Traziam para a mesa verdadeiras obras de arte de culinária portuguesa, com um
brio que disfarçavam com a falsa modéstia dos diminutivos – “Ora aqui está o cabritinho”..., - “Vamos lá ver se gosta do
bacalhauzinho”... - , “Olhe que o agriãozinho é do meu qui ntal”...
Ficavam depois a olhar discretamente para para nós, para nos verem na cara os
sinais do prazer de cada petisco, mesmo quando à partida já tinham a certeza do
triunfo, porque cada novo cliente satisfeito era como uma medalha de honra
adicional. E a melhor recompensa das boas Senhoras era o apetite com que nos
viam: “Mais um filetezinho?” “Mais uma batatinha assada?”.
Hoje em dia, ao que parece, nestes tempos de terminologias
filtradas, já não há cozinheiros, há “chefes”, e a respectiva média etária
ronda a dos demais jovens empresários de sucesso com que os vemos cruzarem-se
indistintamente nas páginas da “Caras” e da “Olá”.
Os nomes próprios seguem um
abcedário previsivel – Afonso, Bernardo, Caetano, Diogo, Estêvao, Frederico,
Gonçalo, … – e os apelidos parecem um anuário do Conselho de Nobreza, com uma profusão
ostensiva de arcaismos ortográficos que funcionam como outros tantos marcadores
de distinção – Vasconcellos, Athaydes, Souzas, Telles, Athouguias, Sylvas…

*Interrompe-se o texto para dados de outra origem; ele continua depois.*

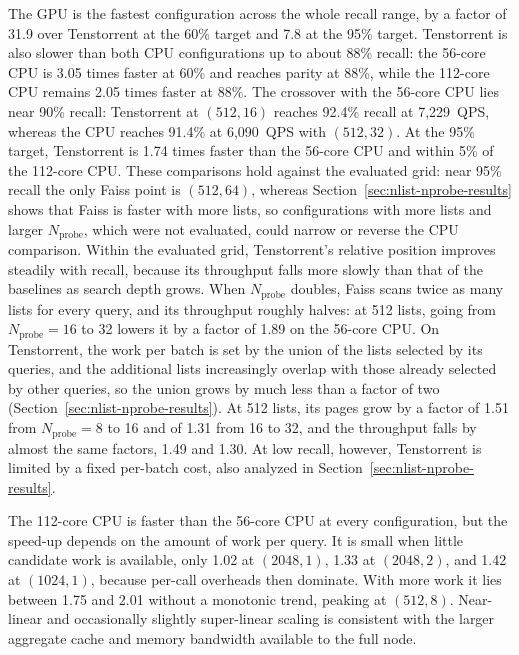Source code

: The GPU is the fastest configuration across the whole recall range, by a
factor of 31.9 over Tenstorrent at the 60\% target and 7.8 at the 95\% target.
Tenstorrent is also slower than both CPU configurations up to about 88\%
recall: the 56-core CPU is 3.05 times faster at 60\% and reaches parity at
88\%, while the 112-core CPU remains 2.05 times faster at 88\%. The crossover
with the 56-core CPU lies near 90\% recall: Tenstorrent at \((512,16)\) reaches
92.4\% recall at 7,229~QPS, whereas the CPU reaches 91.4\% at 6,090~QPS with
\((512,32)\). At the 95\% target, Tenstorrent is 1.74 times faster than the
56-core CPU and within 5\% of the 112-core CPU. These comparisons hold against
the evaluated grid: near 95\% recall the only Faiss point is \((512,64)\),
whereas Section~\ref{sec:nlist-nprobe-results} shows that Faiss is faster with
more lists, so configurations with more lists and larger
\(N_{\mathrm{probe}}\), which were not evaluated, could narrow or reverse the
CPU comparison. Within the evaluated grid, Tenstorrent's relative position
improves steadily with recall, because its throughput falls more
slowly than that of the baselines as search depth grows. When
\(N_{\mathrm{probe}}\) doubles, Faiss scans twice as many lists for every
query, and its throughput roughly halves: at 512 lists, going from
\(N_{\mathrm{probe}}=16\) to 32 lowers it by a factor of 1.89 on the 56-core
CPU. On Tenstorrent, the work per batch is set by the union of the lists
selected by its queries, and the additional lists increasingly overlap with
those already selected by other queries, so the union grows by much less than
a factor of two (Section~\ref{sec:nlist-nprobe-results}). At 512 lists, its
pages grow by a factor of 1.51 from \(N_{\mathrm{probe}}=8\) to 16 and of 1.31
from 16 to 32, and the throughput falls by almost the same factors, 1.49 and
1.30. At low recall, however, Tenstorrent is limited by a fixed per-batch cost,
also analyzed in Section~\ref{sec:nlist-nprobe-results}.

The 112-core CPU is faster than the 56-core CPU at every configuration, but
the speed-up depends on the amount of work per query. It is small when little
candidate work is available, only 1.02 at \((2048,1)\), 1.33 at
\((2048,2)\), and 1.42 at \((1024,1)\), because per-call overheads then
dominate. With more work it
lies between 1.75 and 2.01 without a monotonic trend, peaking at \((512,8)\).
Near-linear and occasionally slightly super-linear scaling is consistent with
the larger aggregate cache and memory bandwidth available to the full node.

Quase nunca os vemos, claro, porque os deuses só raramente descem do Olimpo,
mas somos recebidos por um exército de divindades menores cuja principal função
é darem-nos a entender o enorme privilégio que é podermos aceder a semelhante
espaço tão acima do nosso habitat social natural.
A explicação da lista é, por
isso, um longo recitativo barroco, debitado em registo enjoado, em que, mais do
que dar-nos uma ideia aproximada das escolhas possíveis, se pretende
esmagar-nos com a consciência da nossa pressuposta inadequação à cerimónia em
curso.
A regra de ouro é, claro, o inusitado das propostas culinárias
em jogo e, preferivelmente, a sua absoluta ininteligibilidade para o cidadão
comum. Mandam, pois, o bom senso e o próprio instinto de auto-defesa que se
delegue na casa a escolha do menu, sabendo-se, no entanto, que não vale a pena
sonhar com que pelo meio nos apareça um pobre cabrito assado no forno, um
humilde sável com açorda, ou uma honesta posta de bacalhau preparada segundo
qulquer das “Cem Maneiras” santificadas das nossas Avós.

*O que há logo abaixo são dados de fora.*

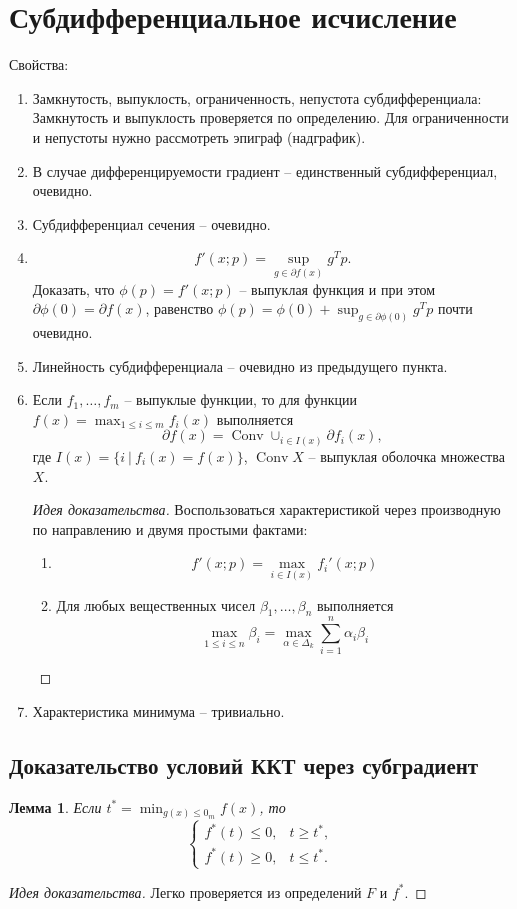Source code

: \documentclass[10pt,a4paper]{article}
\newtheorem{lemma_ru}{Лемма}[section]
\newenvironment{sketch}
    {\begin{proof}[Идея доказательства]
    }
    { 
    \end{proof}
    }
\DeclareMathOperator{\conv}{Conv}
\begin{document}
\section{Субдифференциальное исчисление}
Свойства:
\begin{enumerate}
\item Замкнутость, выпуклость, ограниченность, непустота субдифференциала:\\
Замкнутость и выпуклость проверяется по определению. Для ограниченности и непустоты нужно рассмотреть эпиграф (надграфик).
\item В случае дифференцируемости градиент -- единственный субдифференциал, очевидно.
\item Субдифференциал сечения -- очевидно.
\item 
$$
f'(x;p)=\sup_{g\in \partial f(x)}g^Tp.
$$
Доказать, что $\phi(p)=f'(x;p)$ -- выпуклая функция и при этом $\partial \phi(0)=\partial f(x)$, равенство $\phi(p)=\phi(0)+\sup_{g\in\partial \phi(0)}g^Tp$ почти очевидно.
\item Линейность субдифференциала -- очевидно из предыдущего пункта.
\item Если $f_1, \ldots, f_m$ -- выпуклые функции, то для функции $f(x)=\max_{1\leq i\leq m}f_i(x)$ выполняется
$$
\partial f(x)=\conv\cup_{i\in I(x)}\partial f_i(x),
$$
где $I(x)=\{i~|~f_i(x)=f(x)\}$, $\conv X$ -- выпуклая оболочка множества $X$.\\
\begin{sketch}
Воспользоваться характеристикой через производную по направлению и двумя простыми фактами:
\begin{enumerate}
\item 
$$
f'(x;p)=\max_{i\in I(x)}f_i'(x;p)
$$
\item Для любых вещественных чисел $\beta_1, \ldots, \beta_n$ выполняется
$$
\max_{1\leq i\leq n}\beta_i=\max_{\alpha\in\Delta_k}\sum_{i=1}^n\alpha_i\beta_i
$$
\end{enumerate}
\end{sketch} 
\item Характеристика минимума -- тривиально.
\end{enumerate}

\subsection{Доказательство условий ККТ через субградиент}
\begin{lemma_ru}
Если $t^*=\min_{g(x)\leq 0_m}f(x)$, то
$$
\begin{cases}
f^*(t)\leq 0, & t\geq t^*,\\
f^*(t)\geq 0, & t\leq t^*.
\end{cases}
$$
\end{lemma_ru}
\begin{sketch}
Легко проверяется из определений $F$ и $f^*$.
\end{sketch}
\end{document}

Seja o que Deus qui ser! E começam então a chegar a “profiterolle de
anchova em cama de gomos de tangerina caramelizados, com espuma de champagne”,
o “ceviche de vieira com molho quente de chocolate branco e raspa de trufa”, a
“ratatouille de pepino e framboesa polvilhada com canela e manjericão”, e por
aí fora, em geral com largos minutos de intervalo entre cada prato e o
seguinte, para nos dar tempo de meditar sobre a experiência numa espécie de
retiro espiritual momentâneo…
E é de experiência que se pode aqui
falar no sentido mais fugaz do termo. Deliciosa ou intragável, a oferta tende a
ser, por princípio, “one time only”, porque quando o empregado anuncia, na sua
meia voz enfadada, o “camarão salteado em calda de frutos silvestres e
açafrão”, o uso do singular não é metafórico – é mesmo um exemplar único da
espécie que se nos apresenta em toda a sua glória, ainda que possa reinar
isolado no meio de um prato em que em tempos caberia um costeletão de novilho
com os respectivos acompanhamentos.
Se se detestar, há pelo menos a consolação
de que não haverá qualquer hipótese de reincidência do crime; se se adorar – o
que há que reconhecer que muitas vezes acontece – ficará apenas a memória
fugidia do prazer inesperado.
A função do “chefe” é proporcionar-nos no palato
esta sucessão de sensações momentâneas irrepetíveis, todas elas em doses
cuidadosamente homeopáticas, um pouco como as configurações sempre novas de um
caleidoscópio – ou, se se preferir uma imagem mais forte, como a versão
gastronómica de uma poderosa substância alucinogénea, daquelas que faziam as
delícias da geração hippie dos anos 60 quando lhes davam a ver, ora elefantes
cor-de-rosa, ora hipopótamos azul-celeste. Wow!
Que saudades das Donas Adozindas, das Donas Felisminas, das
Donas Gertrudes, mais camponesas ainda do que citadinas, com a sua sabedoria,
as suas receitas de família, a sua simplicidade, a sua fartura, o seu gosto de
servir bem, o seu sentido de tradição e de comunidade.
Obs - Deliciosa esta receita... desculpem, este texto!